How Feasibility Impacts Funding Structure

The quality and credibility of the feasibility model directly influences the funding structure offered. Weak or unsupported models may result in reduced loan amounts, tighter covenants or additional conditions.

Loan Size and Gearing

Lenders calculate maximum loan size based on feasibility outputs. This includes Loan to Cost ratios and Loan to Value ratios. Strong feasibility with reliable revenue and tight cost control may support higher gearing. Riskier models may lead to lower loan limits.

Pricing and Covenant Terms

Riskier projects often attract higher pricing to reflect lender exposure. Likewise, lenders may impose stricter covenants if feasibility buffers are thin or project complexity is high. Clear feasibility can support better pricing and more flexible loan conditions.

Conditions Precedent to Drawdown

Feasibility gaps or unresolved risks may lead lenders to add pre-funding conditions such as increased equity injection, minimum pre-sales or updated valuations. Working with specialist advisors can help reduce these requirements.

At Aberdeen Capital, our Capital Management Solutions ensure the funding structure supports both feasibility outcomes and long-term project strategy.

Why Specialist Advisors Improve Approval Outcomes

Experienced advisors bring a lender perspective to feasibility review and funding preparation. By addressing potential concerns before submission, they reduce delays and improve the chance of approval.

Independent Feasibility Review

Advisors test feasibility assumptions, validate inputs and model downside cases to ensure the project can withstand lender scrutiny. This includes stress testing, funding capacity analysis and equity modelling.

Lender-Aligned Presentation

Feasibility is not just a spreadsheet. Advisors help translate the model into a clear, lender-facing narrative that outlines the project rationale, risks and mitigants in language lenders understand.

Early Risk Identification

Advisors spot issues that may trigger concern during credit review—such as missing cost items, overestimated revenues or unrealistic timelines. Addressing these before submission positions the project for a smoother approval.

To see the team behind this expertise, visit Our Team for an overview of our advisory capability.

How Aberdeen Capital Supports Feasibility-Led Funding

Aberdeen Capital works with property developers and sponsors to align project feasibility with lender expectations. Our goal is to strengthen your funding position through rigorous planning, structured engagement and strategic guidance.

Structuring Advice

We assess capital structure, debt equity mix, and contingency requirements to ensure the proposed funding is appropriate and achievable. This includes preparing funding models that support both lender and sponsor needs.

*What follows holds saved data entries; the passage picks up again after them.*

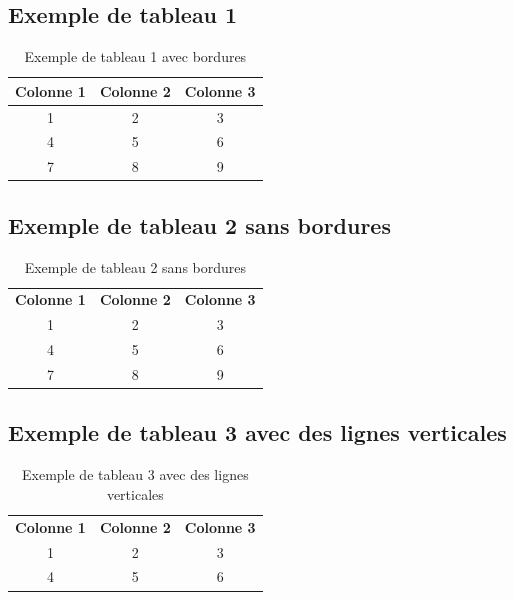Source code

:         \subsection{Exemple de tableau 1}
        \begin{table}[h]
            \centering
            \begin{tabular}{|c|c|c|}
            \hline
            \textbf{Colonne 1} & \textbf{Colonne 2} & \textbf{Colonne 3} \\ \hline
            1 & 2 & 3 \\ \hline
            4 & 5 & 6 \\ \hline
            7 & 8 & 9 \\ \hline
            \end{tabular}
            \caption{Exemple de tableau 1 avec bordures}
            \end{table}
        \subsection{Exemple de tableau 2 sans bordures}
            \begin{table}[h]
                \centering
                \begin{tabular}{ccc}
                
                \textbf{Colonne 1} & \textbf{Colonne 2} & \textbf{Colonne 3} \\ 
                1 & 2 & 3 \\ 
                4 & 5 & 6 \\ 
                7 & 8 & 9 \\ 
                
                \end{tabular}
                \caption{Exemple de tableau 2 sans bordures}
                \end{table}
            \subsection{Exemple de tableau 3 avec des lignes verticales}
            \begin{table}[h]
                \centering
                \begin{tabular}{|c|c|c|}
                \textbf{Colonne 1} & \textbf{Colonne 2} & \textbf{Colonne 3} \\ 
                1 & 2 & 3 \\ 
                4 & 5 & 6 \\ 
                \end{tabular}
                \caption{Exemple de tableau 3 avec des lignes verticales}
                \end{table}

Lender Preparation and Packaging

We prepare supporting documentation, coordinate with third-party consultants and manage pre-submission lender queries to ensure the feasibility is presented clearly and confidently.

Credit Positioning

We assist with credit committee engagement by addressing risks upfront, building detailed repayment plans and presenting feasibility in a form that improves approval confidence.

If your project is moving toward funding, speak to a development finance advisor at Aberdeen Capital to ensure your feasibility meets lender expectations.

Frequently Asked Questions

What is feasibility in property development finance?
It is the financial and commercial assessment lenders use to determine whether a project can be funded based on its cost, revenue, risk and repayment strategy.

Do lenders use the developer’s feasibility model?
They review it but apply their own assumptions, adjustments and stress tests to assess downside risk and repayment security.

How much equity affects feasibility approval?
The more equity contributed, the stronger the feasibility appears. Equity helps absorb cost overruns, supports contingency planning and demonstrates developer commitment.

Can feasibility issues delay funding approval?
Yes. Incomplete or unrealistic feasibility models often lead to extended due diligence, reduced loan amounts or rejection by credit committees.

Can Aberdeen Capital help with feasibility preparation?
Yes. Aberdeen Capital provides feasibility testing, risk advisory and property development finance services that improve lender confidence and funding outcomes.